Exercise objective
Search the entries below for the word "custom" and copy every line where it appears.

◇ ◇ ◇

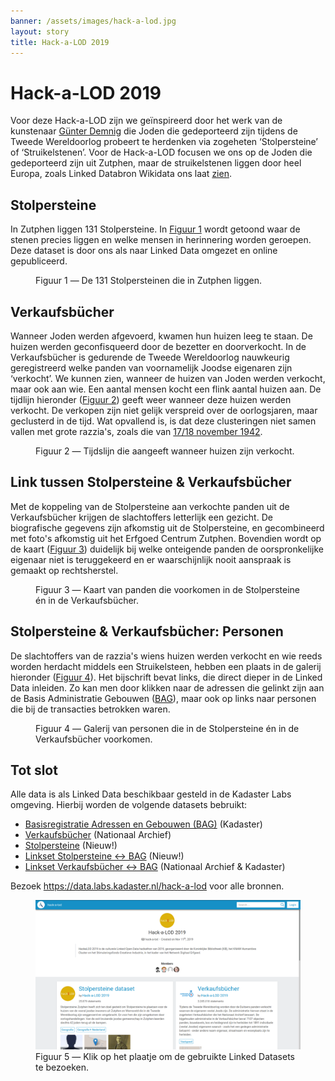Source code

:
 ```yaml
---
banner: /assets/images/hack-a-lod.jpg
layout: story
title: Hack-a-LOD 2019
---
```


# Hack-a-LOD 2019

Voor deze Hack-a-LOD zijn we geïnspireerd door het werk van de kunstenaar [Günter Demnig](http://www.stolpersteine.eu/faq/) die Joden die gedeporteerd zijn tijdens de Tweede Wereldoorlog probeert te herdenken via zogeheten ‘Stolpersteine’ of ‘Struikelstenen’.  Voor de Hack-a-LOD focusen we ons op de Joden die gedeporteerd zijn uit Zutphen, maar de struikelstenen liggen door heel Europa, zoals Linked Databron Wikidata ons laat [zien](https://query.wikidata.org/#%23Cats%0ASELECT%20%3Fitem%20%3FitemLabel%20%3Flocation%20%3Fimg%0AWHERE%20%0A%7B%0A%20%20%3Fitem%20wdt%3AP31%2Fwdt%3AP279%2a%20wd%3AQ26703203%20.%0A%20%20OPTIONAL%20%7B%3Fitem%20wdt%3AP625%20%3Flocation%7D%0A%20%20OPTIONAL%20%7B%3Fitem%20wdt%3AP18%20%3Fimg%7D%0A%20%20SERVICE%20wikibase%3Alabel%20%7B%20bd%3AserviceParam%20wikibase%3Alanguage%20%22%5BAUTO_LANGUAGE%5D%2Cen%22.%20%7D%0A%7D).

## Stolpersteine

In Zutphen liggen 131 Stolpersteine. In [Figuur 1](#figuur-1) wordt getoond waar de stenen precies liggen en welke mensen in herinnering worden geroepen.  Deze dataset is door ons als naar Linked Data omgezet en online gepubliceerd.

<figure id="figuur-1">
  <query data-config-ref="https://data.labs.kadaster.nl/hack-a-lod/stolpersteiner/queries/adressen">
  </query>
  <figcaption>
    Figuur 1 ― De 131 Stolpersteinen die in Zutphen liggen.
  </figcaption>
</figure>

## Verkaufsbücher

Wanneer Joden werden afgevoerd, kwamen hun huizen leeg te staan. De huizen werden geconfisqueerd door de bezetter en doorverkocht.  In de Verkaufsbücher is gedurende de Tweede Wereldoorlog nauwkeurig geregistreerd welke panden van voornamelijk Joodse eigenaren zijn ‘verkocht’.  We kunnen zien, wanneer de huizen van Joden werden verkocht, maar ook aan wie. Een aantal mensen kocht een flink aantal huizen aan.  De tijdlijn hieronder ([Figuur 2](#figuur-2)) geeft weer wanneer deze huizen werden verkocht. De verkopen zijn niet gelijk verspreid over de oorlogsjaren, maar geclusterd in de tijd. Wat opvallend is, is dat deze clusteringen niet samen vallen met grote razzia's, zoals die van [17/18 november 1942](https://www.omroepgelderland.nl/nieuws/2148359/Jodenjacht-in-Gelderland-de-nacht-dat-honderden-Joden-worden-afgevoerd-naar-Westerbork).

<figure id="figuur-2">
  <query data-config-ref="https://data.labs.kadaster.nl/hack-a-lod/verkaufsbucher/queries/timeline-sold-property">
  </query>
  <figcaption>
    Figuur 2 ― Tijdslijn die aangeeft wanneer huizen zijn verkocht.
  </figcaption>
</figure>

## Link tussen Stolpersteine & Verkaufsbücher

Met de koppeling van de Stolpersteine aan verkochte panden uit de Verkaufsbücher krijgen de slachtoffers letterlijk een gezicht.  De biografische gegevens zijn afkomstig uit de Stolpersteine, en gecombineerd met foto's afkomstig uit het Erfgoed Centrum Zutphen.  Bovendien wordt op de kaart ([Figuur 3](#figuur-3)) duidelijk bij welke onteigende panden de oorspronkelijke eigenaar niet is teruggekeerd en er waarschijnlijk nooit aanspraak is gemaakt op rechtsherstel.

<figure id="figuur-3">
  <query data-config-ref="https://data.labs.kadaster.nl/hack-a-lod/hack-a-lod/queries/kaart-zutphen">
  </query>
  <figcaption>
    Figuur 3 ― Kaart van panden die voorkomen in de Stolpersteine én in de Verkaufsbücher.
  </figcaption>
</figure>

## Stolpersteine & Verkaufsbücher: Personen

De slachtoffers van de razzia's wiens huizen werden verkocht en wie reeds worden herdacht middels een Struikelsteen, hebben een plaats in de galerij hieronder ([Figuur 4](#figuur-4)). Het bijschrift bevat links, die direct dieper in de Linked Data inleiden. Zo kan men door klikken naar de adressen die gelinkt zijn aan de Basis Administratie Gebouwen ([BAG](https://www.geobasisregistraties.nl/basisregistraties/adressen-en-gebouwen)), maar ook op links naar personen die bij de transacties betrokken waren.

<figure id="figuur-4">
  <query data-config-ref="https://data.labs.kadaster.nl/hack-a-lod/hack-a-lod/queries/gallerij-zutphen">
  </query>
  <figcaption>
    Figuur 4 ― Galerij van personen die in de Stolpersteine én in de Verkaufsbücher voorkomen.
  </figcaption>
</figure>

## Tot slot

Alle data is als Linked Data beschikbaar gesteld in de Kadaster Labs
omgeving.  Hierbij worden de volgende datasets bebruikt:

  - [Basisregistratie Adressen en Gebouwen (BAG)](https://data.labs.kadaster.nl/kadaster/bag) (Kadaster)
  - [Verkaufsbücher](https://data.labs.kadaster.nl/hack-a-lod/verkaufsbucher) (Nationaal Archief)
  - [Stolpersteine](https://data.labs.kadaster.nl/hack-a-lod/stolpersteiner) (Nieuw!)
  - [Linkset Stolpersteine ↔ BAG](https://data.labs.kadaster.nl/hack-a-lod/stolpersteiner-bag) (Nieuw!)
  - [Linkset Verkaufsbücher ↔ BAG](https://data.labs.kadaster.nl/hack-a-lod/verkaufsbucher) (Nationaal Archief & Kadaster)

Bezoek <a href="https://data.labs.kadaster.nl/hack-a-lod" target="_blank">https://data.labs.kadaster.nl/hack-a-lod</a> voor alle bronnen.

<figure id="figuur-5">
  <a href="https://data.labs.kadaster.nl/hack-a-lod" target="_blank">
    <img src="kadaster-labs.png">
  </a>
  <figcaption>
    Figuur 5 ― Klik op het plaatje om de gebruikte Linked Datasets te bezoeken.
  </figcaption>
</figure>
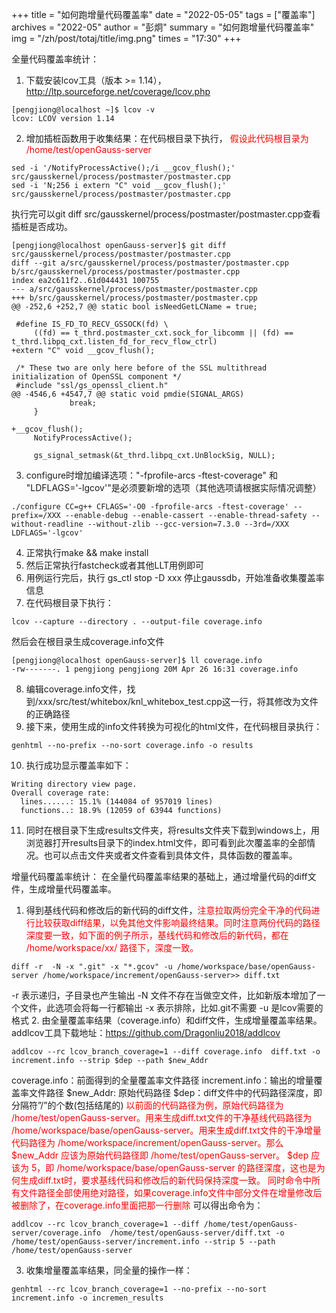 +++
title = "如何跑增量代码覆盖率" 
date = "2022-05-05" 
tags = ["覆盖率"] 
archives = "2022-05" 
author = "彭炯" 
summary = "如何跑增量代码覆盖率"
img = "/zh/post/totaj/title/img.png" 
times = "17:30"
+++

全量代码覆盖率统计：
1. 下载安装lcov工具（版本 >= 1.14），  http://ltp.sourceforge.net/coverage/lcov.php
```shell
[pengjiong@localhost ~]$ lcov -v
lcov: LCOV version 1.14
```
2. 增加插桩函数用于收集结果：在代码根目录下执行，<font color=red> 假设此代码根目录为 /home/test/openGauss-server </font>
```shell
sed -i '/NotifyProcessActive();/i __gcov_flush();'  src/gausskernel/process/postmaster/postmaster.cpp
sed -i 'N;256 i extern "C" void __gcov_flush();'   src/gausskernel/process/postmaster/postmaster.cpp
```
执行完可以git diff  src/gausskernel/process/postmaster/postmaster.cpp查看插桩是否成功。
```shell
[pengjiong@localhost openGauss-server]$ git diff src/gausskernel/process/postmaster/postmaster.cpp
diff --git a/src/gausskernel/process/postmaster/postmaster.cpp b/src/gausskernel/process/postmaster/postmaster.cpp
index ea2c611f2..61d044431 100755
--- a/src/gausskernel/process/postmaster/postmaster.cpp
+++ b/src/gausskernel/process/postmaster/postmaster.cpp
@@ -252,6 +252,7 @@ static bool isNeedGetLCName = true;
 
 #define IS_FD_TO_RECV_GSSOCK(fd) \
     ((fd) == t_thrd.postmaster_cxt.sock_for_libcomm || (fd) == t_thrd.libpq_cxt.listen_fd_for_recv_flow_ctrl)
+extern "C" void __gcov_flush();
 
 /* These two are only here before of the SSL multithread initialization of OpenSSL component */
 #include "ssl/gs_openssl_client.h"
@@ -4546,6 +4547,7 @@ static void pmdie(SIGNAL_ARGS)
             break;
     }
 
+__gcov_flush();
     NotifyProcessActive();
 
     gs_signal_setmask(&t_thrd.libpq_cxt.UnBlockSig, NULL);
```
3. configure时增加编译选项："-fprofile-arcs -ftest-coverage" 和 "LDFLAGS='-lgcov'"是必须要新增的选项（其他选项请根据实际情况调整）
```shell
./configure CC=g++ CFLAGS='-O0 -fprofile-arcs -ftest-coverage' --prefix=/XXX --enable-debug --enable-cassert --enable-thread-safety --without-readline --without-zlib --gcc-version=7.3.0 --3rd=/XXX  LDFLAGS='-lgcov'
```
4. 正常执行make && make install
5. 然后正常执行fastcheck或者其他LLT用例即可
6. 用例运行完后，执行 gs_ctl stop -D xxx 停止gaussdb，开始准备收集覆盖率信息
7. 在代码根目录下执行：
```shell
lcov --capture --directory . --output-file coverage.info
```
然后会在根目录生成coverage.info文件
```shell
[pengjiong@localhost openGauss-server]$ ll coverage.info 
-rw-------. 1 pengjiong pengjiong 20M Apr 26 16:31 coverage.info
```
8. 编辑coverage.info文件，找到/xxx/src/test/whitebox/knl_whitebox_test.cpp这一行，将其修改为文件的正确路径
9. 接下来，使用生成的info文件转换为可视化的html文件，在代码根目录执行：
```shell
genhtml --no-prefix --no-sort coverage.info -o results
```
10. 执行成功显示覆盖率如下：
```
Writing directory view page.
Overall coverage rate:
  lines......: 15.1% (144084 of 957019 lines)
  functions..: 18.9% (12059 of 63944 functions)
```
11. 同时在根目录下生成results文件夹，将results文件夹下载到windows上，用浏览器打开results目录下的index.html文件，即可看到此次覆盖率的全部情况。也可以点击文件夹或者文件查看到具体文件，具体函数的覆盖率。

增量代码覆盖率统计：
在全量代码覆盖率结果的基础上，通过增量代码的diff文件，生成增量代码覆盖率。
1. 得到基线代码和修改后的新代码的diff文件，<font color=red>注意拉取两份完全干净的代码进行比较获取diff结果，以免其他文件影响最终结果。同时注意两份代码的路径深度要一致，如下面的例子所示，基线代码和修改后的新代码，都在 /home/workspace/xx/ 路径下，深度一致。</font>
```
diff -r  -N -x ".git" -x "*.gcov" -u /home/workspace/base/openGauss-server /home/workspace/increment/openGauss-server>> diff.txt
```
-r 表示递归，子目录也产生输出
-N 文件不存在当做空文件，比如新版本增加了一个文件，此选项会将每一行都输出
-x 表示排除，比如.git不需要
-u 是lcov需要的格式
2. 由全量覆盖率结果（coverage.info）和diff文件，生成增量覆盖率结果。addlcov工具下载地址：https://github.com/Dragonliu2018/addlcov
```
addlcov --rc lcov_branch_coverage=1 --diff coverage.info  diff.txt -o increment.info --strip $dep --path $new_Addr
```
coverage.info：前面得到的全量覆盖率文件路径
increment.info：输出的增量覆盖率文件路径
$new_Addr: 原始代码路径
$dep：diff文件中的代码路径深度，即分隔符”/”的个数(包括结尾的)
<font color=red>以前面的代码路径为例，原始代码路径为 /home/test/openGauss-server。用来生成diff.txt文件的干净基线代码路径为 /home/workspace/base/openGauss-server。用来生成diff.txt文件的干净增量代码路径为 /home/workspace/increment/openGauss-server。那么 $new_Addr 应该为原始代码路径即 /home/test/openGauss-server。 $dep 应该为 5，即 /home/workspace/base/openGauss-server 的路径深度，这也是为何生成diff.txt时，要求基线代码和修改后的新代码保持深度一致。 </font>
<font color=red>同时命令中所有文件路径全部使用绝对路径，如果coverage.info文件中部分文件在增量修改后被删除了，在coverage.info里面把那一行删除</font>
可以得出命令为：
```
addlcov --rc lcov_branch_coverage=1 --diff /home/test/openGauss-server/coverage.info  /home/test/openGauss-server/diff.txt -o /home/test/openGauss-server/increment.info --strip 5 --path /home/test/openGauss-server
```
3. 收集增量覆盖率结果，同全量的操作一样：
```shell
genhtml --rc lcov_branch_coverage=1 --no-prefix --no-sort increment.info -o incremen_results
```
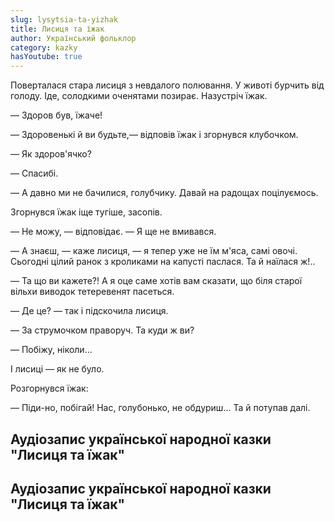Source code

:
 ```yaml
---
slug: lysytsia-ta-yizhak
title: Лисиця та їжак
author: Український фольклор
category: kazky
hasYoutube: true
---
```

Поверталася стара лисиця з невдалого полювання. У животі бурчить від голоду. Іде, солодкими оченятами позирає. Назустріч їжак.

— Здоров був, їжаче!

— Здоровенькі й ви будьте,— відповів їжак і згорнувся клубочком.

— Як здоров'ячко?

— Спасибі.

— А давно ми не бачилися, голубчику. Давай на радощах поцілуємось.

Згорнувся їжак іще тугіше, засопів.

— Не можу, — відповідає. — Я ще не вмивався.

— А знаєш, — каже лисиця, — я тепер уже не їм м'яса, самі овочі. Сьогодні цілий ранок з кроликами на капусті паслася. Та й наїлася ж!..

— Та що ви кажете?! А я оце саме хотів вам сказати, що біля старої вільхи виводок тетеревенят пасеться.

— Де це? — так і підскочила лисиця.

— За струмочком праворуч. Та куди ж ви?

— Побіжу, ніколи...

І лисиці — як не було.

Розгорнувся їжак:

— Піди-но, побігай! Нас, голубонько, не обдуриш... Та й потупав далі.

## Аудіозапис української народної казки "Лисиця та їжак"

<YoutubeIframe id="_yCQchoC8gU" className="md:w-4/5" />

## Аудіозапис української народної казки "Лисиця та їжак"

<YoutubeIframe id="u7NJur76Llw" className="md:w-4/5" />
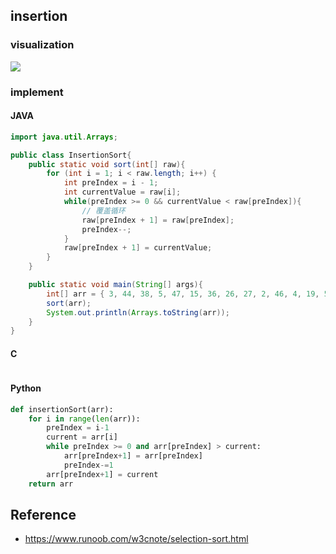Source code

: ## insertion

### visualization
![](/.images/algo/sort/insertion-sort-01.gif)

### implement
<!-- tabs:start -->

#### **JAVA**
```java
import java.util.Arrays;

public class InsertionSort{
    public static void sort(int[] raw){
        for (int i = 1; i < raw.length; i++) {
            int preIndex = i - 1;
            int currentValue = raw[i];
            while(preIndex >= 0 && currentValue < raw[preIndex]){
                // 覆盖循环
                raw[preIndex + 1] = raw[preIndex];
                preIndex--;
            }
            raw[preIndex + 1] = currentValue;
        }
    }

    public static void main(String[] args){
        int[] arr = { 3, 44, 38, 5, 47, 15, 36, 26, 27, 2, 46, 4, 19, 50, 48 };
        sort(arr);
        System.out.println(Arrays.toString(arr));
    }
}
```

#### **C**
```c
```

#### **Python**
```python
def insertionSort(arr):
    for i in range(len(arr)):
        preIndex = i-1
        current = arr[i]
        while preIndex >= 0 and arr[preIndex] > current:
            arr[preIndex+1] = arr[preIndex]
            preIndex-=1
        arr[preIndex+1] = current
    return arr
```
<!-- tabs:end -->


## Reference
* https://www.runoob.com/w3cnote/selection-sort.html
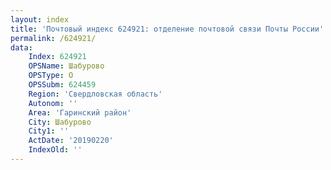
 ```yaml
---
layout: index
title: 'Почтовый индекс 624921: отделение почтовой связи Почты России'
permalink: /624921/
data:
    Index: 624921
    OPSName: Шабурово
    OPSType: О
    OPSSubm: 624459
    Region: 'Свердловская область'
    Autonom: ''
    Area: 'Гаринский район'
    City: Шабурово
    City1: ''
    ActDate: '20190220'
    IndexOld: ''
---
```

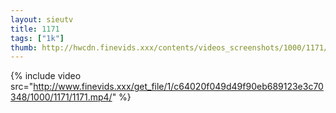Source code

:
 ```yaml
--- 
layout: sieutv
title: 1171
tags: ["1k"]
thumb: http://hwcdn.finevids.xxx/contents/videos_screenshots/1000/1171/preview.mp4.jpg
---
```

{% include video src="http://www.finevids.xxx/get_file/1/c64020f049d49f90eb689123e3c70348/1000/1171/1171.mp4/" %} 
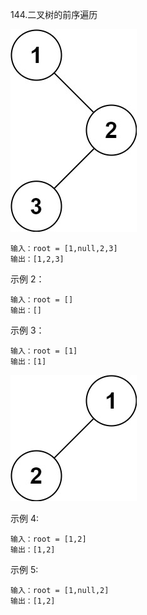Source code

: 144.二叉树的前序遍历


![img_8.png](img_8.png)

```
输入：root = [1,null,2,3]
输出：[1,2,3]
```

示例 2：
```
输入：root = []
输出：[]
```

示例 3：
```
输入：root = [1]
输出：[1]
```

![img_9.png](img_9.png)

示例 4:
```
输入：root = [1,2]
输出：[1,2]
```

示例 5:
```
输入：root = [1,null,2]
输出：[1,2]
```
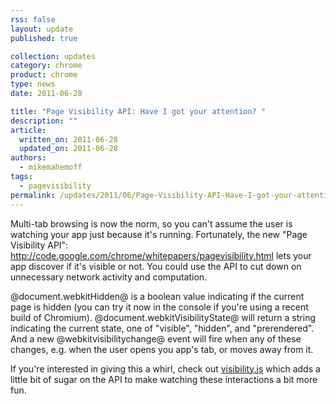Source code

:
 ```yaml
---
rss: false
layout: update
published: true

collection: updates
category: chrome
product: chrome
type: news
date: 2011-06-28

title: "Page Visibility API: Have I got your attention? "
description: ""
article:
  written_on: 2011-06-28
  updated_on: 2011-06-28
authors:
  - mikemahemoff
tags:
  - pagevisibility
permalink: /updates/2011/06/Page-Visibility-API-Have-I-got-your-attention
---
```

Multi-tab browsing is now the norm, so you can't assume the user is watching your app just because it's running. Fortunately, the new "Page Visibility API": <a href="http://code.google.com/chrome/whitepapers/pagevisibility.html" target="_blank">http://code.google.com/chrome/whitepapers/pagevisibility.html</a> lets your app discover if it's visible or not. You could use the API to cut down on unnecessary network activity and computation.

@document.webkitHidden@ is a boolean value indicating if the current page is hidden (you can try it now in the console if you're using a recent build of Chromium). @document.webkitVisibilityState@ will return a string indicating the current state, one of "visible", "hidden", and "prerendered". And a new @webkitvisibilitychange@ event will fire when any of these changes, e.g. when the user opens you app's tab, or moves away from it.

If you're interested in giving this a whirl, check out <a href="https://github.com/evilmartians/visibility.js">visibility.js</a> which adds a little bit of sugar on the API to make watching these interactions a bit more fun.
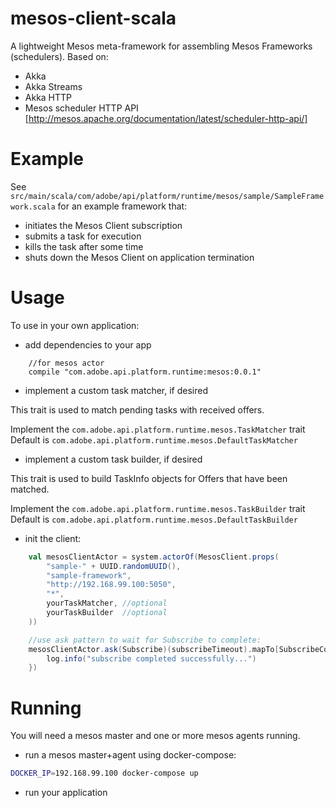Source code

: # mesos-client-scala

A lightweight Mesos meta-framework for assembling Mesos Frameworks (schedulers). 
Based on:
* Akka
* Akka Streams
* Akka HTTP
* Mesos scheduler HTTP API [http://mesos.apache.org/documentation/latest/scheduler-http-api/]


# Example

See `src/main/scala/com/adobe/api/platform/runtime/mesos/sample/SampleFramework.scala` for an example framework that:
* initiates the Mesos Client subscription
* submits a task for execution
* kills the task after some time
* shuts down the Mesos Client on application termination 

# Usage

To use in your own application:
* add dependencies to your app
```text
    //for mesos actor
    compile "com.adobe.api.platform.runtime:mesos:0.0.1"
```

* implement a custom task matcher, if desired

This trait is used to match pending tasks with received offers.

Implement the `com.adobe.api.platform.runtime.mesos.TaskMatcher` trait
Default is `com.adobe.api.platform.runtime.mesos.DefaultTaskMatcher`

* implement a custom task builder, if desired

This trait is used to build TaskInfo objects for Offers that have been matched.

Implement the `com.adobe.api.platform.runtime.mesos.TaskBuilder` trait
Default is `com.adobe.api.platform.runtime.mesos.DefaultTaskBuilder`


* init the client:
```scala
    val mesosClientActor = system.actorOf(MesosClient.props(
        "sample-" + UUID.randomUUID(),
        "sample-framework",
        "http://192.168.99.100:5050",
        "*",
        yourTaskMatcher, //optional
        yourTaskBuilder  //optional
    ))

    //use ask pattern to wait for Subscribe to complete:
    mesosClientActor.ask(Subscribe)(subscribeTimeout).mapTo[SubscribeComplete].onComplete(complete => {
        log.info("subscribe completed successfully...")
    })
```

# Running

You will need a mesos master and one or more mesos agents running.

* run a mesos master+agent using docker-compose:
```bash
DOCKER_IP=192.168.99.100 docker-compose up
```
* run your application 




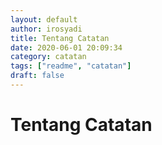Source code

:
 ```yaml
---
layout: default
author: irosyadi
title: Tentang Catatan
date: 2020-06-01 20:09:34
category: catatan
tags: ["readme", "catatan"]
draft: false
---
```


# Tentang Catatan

◇ ◇ ◇

Answer to the exercise
* implement a custom task matcher, if desired
* implement a custom task builder, if desired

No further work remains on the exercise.